Start of Block

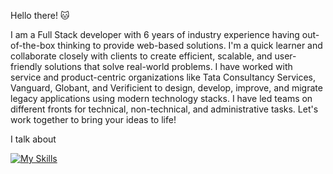 
Hello there! 🐱

I am a Full Stack developer with 6 years of industry experience having out-of-the-box thinking to provide web-based solutions. I'm a quick learner and collaborate closely with clients to create efficient, scalable, and user-friendly solutions that solve real-world problems. I have worked with service and product-centric organizations like Tata Consultancy Services, Vanguard, Globant, and Verificient to design, develop, improve, and migrate legacy applications using modern technology stacks. I have led teams on different fronts for technical, non-technical, and administrative tasks. Let's work together to bring your ideas to life!

I talk about

[![My Skills](https://skillicons.dev/icons?i=js,html,css,react,angular,bootstrap,firebase,aws)](https://skillicons.dev)

<!--
**reachanandhere/reachanandhere** is a ✨ _special_ ✨ repository because its `README.md` (this file) appears on your GitHub profile.

Here are some ideas to get you started:

- 🔭 I’m currently working on ...
- 🌱 I’m currently learning ...
- 👯 I’m looking to collaborate on ...
- 🤔 I’m looking for help with ...
- 💬 Ask me about ...
- 📫 How to reach me: ...
- 😄 Pronouns: ...
- ⚡ Fun fact: ...
-->
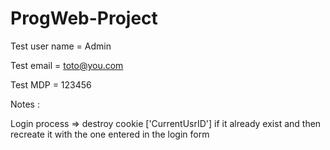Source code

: # ProgWeb-Project

Test user name = Admin

Test email = toto@you.com

Test MDP = 123456



Notes : 

Login process => destroy cookie ['CurrentUsrID'] if it already exist and then recreate it with the one entered in the login form
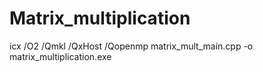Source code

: # Matrix_multiplication
icx /O2 /Qmkl /QxHost /Qopenmp matrix_mult_main.cpp -o matrix_multiplication.exe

End of Block

TASK PROMPT:
Check every line above for the string "currently", and copy the ones that have it.

FINAL ANSWER:
- 🔭 I’m currently working on ...
- 🌱 I’m currently learning ...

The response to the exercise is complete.